The move gives American six months to secure commercially viable slots at Beijing, but denies its request for a one-year extension. Dallas/Fort Worth-based American had argued for a one-year extension if it was not able to get commercially viable slot times from China’s civil aviation regulator.
The DOT’s notice bats aside a complaint from Delta Air Lines. Atlanta-based Delta in February said it could secure slots through its partner China Eastern Airlines, and should therefore be awarded the Los Angeles-Beijing route authority. Delta argued that at the very least DOT should name Delta as the backup carrier on the route, which would allow it to operate the service if American were unable to start service.

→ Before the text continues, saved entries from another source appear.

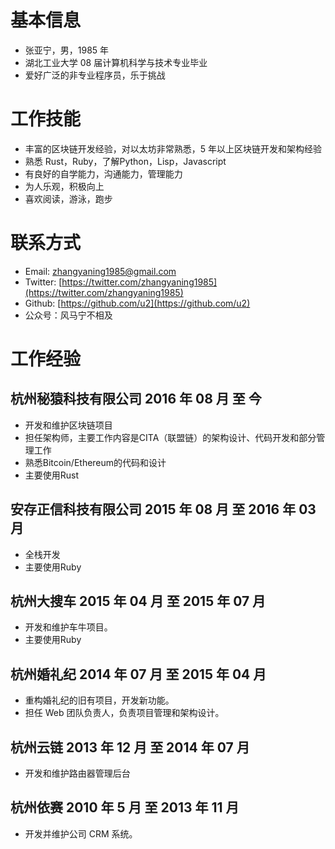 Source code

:
# 基本信息

* 张亚宁，男，1985 年
* 湖北工业大学 08 届计算机科学与技术专业毕业
* 爱好广泛的非专业程序员，乐于挑战

# 工作技能

* 丰富的区块链开发经验，对以太坊非常熟悉，5 年以上区块链开发和架构经验
* 熟悉 Rust，Ruby，了解Python，Lisp，Javascript
* 有良好的自学能力，沟通能力，管理能力
* 为人乐观，积极向上
* 喜欢阅读，游泳，跑步

# 联系方式

* Email: zhangyaning1985@gmail.com
* Twitter: [https://twitter.com/zhangyaning1985](https://twitter.com/zhangyaning1985)
* Github: [https://github.com/u2](https://github.com/u2)
* 公众号：风马宁不相及

# 工作经验

## 杭州秘猿科技有限公司 2016 年 08 月 至 今

* 开发和维护区块链项目
* 担任架构师，主要工作内容是CITA（联盟链）的架构设计、代码开发和部分管理工作
* 熟悉Bitcoin/Ethereum的代码和设计
* 主要使用Rust

## 安存正信科技有限公司 2015 年 08 月 至 2016 年 03 月

* 全栈开发
* 主要使用Ruby

## 杭州大搜车 2015 年 04 月 至 2015 年 07 月

* 开发和维护车牛项目。
* 主要使用Ruby

## 杭州婚礼纪 2014 年 07 月 至 2015 年 04 月

* 重构婚礼纪的旧有项目，开发新功能。
* 担任 Web 团队负责人，负责项目管理和架构设计。

## 杭州云链 2013 年 12 月 至 2014 年 07 月

* 开发和维护路由器管理后台

## 杭州依赛 2010 年 5 月 至 2013 年 11 月

* 开发并维护公司 CRM 系统。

Earlier this month, American rejected Delta’s argument and noted it had “worked diligently to obtain commercially viable slots in Beijing,” DOT noted in its order. American said DOT had previously granted Chicago-based United Airlines permission to delay starting up San Francisco-Shanghai service, and that Delta should be able to as well.
DOT noted these arguments, and ruled that American’s proposed Los Angeles-Beijing flight would “provide greater enhancements to competition and service” than Delta’s. “The [DOT] recognizes that, in granting an extension of the startup deadline, the benefits of American’s service may be somewhat delayed,” the department said. “On balance, however, we have determined that such a delay, resulting from American’s inability to obtain commercially viable slots from the Chinese authorities, does not warrant the carrier’s loss of authority, and the resultant loss of those public benefits, that formed the basis of our selection decision.”
However, DOT said a one-year extension, as American had originally requested, was not warranted. DOT also said a six-month extension is “more appropriate.” If American cannot secure the slots it wants, it can request another startup delay, which DOT will evaluate.